En un mensaje frontal, el presidente Luis Arce negó que su gobierno ejecute un “lawfare” contra el expresidente Evo Morales y que su administración actúe con “racismo” hacia el movimiento indígena.
El mandatario, en conferencia de prensa en Casa Grande del Pueblo, fustigó el “doble discurso” de Morales y explicó que maneja uno hacia la comunidad internacional y otro, para difundirlo en el ámbito nacional.
“En nuestro país no hay ningún lawfare contra nadie, y tampoco existe la intencionalidad de proscribir al indigenismo de nuestro país”, sostuvo el mandatario, acompañado de los ministros de Gobierno, Roberto Ríos, y de Defensa, Edmundo Novillo.
Luis Arce
Consideró que las declaraciones de Morales “son un doble discurso, para generar corrientes de opinión favorables a sus pretensiones, a sus objetivos, que no tienen nada que ver con lo que ocurre en el país”.
Así, Arce se refirió a las denuncias que constantemente hace el expresidente a través de redes sociales o su programa dominical y hasta en actos con sus seguidores.
La primera vez que Morales denunció el “lawfare” en su contra fue el 17 de diciembre de 2024. “Denuncio al mundo que soy víctima de una brutal guerra jurídica (‘lawfare’) ejecutada por el Gobierno de Luis Arce, que se comprometió a entregarme como trofeo de guerra a EEUU”, escribió Morales en la red social X.
En su criterio, como ocurre con otros “presidentes izquierdistas de América Latina”, las autoridades de Estado “se inventan delitos” en su contra y “no respetan los principios constitucionales de presunción de inocencia y debido proceso (…). “Me condenan y fusilan jurídica, política y mediáticamente. No tienen pruebas, solo consignas y odio desenfrenado”, añadió.
Lawfare
¿Qué es el lawfare? El término se refiere a al uso del sistema judicial con fines políticos, donde según explicaron analistas, “se instrumentalizan las leyes y los procesos legales” para atacar, desacreditar o neutralizar a adversarios políticos.
Actualmente hay dos casos que se investiga en contra del expresidente.
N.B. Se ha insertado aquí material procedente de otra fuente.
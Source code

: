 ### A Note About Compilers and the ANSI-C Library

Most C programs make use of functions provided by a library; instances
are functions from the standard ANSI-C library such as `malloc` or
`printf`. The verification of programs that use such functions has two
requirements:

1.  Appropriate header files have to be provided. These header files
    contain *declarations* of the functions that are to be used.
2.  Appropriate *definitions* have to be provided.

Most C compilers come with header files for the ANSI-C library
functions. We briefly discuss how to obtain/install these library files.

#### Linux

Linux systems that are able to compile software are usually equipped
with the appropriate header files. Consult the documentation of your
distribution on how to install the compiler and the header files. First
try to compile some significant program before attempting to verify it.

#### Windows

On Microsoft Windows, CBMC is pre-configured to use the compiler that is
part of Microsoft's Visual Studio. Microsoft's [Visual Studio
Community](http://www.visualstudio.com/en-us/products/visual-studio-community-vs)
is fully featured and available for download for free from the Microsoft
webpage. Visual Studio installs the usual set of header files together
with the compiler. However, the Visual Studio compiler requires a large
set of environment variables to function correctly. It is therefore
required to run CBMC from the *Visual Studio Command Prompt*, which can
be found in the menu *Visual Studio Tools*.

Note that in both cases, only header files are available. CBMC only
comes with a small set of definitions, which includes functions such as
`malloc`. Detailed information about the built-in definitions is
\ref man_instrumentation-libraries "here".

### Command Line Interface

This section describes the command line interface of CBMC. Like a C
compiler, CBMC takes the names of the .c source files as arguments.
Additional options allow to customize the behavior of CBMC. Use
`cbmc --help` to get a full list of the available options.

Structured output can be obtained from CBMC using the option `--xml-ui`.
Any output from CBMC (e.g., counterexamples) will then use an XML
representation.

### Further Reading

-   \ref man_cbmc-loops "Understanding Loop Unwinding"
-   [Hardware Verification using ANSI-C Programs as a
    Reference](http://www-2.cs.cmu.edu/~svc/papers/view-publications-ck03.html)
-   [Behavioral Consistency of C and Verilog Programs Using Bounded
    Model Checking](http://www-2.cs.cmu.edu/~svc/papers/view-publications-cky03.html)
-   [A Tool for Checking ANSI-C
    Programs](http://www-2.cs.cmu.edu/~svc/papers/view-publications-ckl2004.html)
El primero es un caso abierto en octubre de 2024 por el delito de trata y tráfico de personas. Declarado rebelde, hay una orden de aprehensión en su contra que aún está pendiente de ejecución.
Desde el inicio de la investigación, Morales se atrincheró en el Trópico de Cochabamba, donde recibe protección de dirigentes de su entorno pobladores y simpatizantes de varias regiones.
Evo Morales
Varios actores políticos exigieron y presionaron al Gobierno para que ejecute dicha captura, pero el Ministerio de Gobierno advirtió que se trata de una operación “delicada”.
Otro proceso que enfrenta Morales está vinculado al bloqueo que ahora encabeza desde su refugio en Lauca Ñ. Exige su habilitación como candidato para las elecciones generales del 17 de agosto. Con esa “bandera” sus seguidores cerraron varias carreteras.
El 4 de junio de este año, el dirigente evista Rudy Capquiqe publicó un audio que lo atribuyó a Evo Morales. En él se escucha al exmandatario la instrucción de “convulsionar” el país y que se acerca la “batalla final”.
Procesos
“Es con todo, hermanos; es la batalla final. Yo veo que la situación va a empeorar, al Lucho (Luis Arce) no le cree nadie; va a empeorar esto. El Gobierno es maleante, corrupto, no hay en qué confiar”, se escucha en la voz muy parecida a la de Morales.
Morales, como normalmente reacciona a ese tipo de acusaciones, negó la instrucción. Sin embargo, la verifcadora Chequea Bolivia estableció, mediante herramientas tecnológicas, que la voz del audio es “auténtica” del expresidente.
“El pueblo se levanta por la crisis, el hambre y la injusticia. El Gobierno crea falsos testigos y empieza a montar casos para acusarnos, desprestigiarnos y confundir al pueblo que lucha por sobrevivir”, se defendió Morales en redes sociales.
Bloqueos
A partir de ese hecho, el Ministerio de Justicia interpuso una denuncia penal por ocho delitos en contra del expresidente. La denuncia fue admitida, aunque no se conoció de la conformación de una comisión de fiscales para las indagaciones.
Actualmente, el ambiente político es tenso, debido a los bloqueos promovidos por Morales y sus seguidores. Sin embargo, el presidente Arce confirmó que instruyó a la Policía Boliviana y a las Fuerzas Armadas despejara las carreteras afectadas por la protesta evista.